_What is expected_
Every line below that has "pressing" in it should be copied.

_Provided material_
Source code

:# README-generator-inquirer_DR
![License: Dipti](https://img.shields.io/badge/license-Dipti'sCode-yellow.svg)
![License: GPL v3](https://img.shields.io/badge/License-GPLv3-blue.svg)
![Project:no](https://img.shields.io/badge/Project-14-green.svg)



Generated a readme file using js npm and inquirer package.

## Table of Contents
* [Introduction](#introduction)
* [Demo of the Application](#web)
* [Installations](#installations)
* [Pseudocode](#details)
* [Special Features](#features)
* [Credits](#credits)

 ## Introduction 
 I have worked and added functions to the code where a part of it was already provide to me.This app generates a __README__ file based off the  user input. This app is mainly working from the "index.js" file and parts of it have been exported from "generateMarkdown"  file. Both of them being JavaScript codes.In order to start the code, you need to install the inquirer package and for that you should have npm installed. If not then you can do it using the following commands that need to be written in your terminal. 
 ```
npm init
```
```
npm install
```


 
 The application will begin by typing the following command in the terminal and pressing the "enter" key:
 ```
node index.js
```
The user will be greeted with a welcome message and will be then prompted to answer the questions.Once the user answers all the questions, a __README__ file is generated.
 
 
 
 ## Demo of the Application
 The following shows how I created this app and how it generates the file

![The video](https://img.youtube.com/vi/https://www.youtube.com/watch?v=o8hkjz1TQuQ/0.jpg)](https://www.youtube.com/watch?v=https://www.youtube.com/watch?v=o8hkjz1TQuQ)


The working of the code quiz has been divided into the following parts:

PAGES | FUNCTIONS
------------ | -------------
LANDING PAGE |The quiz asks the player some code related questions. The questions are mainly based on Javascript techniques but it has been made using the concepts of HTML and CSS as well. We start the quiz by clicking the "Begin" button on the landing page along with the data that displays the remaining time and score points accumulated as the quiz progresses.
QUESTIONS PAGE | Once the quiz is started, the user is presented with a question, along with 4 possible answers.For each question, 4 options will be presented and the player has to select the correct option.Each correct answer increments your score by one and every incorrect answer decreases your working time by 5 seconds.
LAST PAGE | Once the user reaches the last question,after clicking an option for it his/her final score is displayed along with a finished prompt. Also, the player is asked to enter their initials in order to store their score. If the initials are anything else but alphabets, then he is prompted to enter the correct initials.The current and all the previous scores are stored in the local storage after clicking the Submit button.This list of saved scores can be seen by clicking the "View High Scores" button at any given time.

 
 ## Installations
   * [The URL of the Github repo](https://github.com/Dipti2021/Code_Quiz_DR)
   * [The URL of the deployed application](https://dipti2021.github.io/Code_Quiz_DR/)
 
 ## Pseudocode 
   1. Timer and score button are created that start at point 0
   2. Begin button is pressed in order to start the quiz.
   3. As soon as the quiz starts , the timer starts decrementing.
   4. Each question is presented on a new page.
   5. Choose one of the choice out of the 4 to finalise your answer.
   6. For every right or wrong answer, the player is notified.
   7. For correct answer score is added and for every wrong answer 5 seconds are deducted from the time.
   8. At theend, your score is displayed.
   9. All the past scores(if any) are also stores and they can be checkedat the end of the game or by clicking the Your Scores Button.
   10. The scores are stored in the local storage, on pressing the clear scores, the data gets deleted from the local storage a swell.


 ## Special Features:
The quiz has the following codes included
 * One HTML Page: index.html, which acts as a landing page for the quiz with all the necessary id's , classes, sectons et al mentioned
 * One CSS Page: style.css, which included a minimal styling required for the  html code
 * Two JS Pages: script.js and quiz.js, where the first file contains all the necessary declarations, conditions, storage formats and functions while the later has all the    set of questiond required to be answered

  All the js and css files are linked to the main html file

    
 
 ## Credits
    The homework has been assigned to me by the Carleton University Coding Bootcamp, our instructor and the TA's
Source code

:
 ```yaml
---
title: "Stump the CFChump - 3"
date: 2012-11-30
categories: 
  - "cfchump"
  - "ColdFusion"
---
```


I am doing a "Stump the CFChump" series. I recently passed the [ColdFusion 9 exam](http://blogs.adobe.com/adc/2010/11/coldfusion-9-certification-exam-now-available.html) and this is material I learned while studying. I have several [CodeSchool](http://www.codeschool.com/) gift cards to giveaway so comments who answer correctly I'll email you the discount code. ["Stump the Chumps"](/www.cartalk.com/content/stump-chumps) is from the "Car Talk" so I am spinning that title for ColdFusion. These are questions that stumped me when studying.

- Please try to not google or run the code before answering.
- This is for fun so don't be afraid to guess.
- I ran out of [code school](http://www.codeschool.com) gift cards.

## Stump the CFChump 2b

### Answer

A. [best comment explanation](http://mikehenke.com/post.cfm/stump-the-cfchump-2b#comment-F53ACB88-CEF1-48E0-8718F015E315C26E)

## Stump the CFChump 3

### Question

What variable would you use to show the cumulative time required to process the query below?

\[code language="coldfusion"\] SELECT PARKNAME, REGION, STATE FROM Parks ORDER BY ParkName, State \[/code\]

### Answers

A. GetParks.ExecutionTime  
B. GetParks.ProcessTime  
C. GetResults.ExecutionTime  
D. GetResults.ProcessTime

...

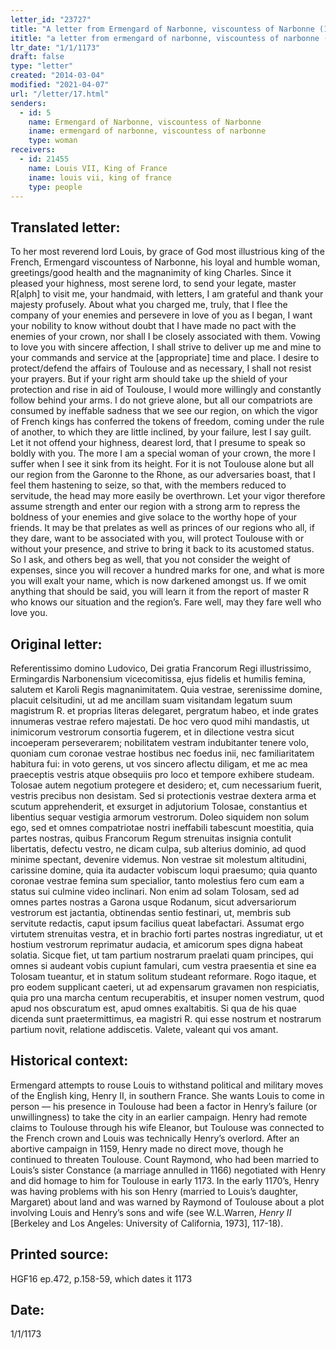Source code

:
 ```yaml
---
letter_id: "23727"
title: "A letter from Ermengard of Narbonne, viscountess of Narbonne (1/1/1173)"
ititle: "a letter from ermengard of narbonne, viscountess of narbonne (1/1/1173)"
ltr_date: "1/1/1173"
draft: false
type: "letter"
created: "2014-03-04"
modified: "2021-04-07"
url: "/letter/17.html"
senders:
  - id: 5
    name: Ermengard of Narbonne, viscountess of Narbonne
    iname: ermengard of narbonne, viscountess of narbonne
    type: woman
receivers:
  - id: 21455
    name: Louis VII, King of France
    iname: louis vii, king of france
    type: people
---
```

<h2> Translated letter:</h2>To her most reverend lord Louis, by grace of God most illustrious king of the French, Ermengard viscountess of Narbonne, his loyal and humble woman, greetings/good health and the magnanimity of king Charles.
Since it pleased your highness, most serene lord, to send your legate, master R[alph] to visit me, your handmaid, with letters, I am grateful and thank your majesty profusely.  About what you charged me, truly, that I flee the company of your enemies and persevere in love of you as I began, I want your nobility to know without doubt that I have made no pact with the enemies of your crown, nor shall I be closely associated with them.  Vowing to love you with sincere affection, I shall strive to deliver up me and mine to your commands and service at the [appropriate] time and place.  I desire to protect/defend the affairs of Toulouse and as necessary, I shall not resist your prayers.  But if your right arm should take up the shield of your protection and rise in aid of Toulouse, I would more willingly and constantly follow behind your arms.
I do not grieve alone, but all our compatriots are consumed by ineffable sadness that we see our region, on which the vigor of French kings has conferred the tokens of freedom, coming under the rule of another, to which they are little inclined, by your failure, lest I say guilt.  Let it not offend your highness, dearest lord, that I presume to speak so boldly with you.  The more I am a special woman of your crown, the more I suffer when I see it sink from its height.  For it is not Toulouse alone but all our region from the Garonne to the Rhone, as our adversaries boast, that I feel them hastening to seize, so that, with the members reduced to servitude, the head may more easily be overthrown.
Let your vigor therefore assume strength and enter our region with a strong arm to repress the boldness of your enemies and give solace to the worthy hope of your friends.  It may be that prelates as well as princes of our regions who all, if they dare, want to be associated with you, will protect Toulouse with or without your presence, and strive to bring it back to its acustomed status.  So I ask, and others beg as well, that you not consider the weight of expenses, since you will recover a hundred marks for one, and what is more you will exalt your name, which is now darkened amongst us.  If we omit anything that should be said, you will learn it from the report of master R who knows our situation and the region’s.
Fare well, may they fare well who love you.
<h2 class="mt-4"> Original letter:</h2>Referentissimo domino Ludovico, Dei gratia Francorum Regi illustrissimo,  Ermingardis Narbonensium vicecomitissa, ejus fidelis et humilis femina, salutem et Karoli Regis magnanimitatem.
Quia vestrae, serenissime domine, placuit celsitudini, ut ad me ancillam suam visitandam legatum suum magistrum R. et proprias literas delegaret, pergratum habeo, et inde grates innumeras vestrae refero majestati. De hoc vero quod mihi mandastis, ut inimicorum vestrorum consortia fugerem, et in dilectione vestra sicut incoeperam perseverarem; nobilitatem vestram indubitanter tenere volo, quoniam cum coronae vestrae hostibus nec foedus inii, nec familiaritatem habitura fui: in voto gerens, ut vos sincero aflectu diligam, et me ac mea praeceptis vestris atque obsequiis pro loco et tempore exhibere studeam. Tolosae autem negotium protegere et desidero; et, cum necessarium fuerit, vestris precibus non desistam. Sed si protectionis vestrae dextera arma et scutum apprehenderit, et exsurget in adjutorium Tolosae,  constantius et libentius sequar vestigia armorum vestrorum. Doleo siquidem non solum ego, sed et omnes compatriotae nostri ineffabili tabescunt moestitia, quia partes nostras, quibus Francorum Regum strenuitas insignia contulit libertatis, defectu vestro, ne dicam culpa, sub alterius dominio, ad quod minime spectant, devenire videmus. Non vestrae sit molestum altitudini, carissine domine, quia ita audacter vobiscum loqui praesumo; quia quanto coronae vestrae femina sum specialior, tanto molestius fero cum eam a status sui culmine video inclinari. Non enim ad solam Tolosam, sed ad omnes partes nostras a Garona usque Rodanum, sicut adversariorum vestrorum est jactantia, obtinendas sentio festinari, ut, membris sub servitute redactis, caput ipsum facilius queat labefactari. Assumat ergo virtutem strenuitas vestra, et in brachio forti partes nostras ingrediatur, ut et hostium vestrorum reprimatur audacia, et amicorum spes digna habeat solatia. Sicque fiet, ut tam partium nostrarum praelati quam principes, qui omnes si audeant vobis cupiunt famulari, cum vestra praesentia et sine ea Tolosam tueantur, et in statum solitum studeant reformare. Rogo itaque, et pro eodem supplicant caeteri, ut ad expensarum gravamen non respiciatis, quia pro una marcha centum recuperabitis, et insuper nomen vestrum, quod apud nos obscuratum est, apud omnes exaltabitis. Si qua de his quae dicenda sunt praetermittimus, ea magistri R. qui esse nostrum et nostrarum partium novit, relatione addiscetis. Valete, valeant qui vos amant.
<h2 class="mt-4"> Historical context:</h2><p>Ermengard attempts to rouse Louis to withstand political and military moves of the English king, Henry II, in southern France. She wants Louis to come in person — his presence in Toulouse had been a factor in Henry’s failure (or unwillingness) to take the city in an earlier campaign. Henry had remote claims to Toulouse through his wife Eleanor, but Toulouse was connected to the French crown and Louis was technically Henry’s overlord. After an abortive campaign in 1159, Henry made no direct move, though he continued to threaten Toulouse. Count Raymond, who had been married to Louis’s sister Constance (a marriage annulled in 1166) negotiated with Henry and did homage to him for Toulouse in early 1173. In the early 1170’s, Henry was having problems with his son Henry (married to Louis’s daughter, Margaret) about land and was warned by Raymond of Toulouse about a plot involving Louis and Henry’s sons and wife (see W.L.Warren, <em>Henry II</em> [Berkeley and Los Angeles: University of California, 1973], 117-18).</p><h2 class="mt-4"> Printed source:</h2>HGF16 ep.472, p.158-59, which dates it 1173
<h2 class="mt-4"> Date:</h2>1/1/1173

_Response_
 The application will begin by typing the following command in the terminal and pressing the "enter" key:
   10. The scores are stored in the local storage, on pressing the clear scores, the data gets deleted from the local storage a swell.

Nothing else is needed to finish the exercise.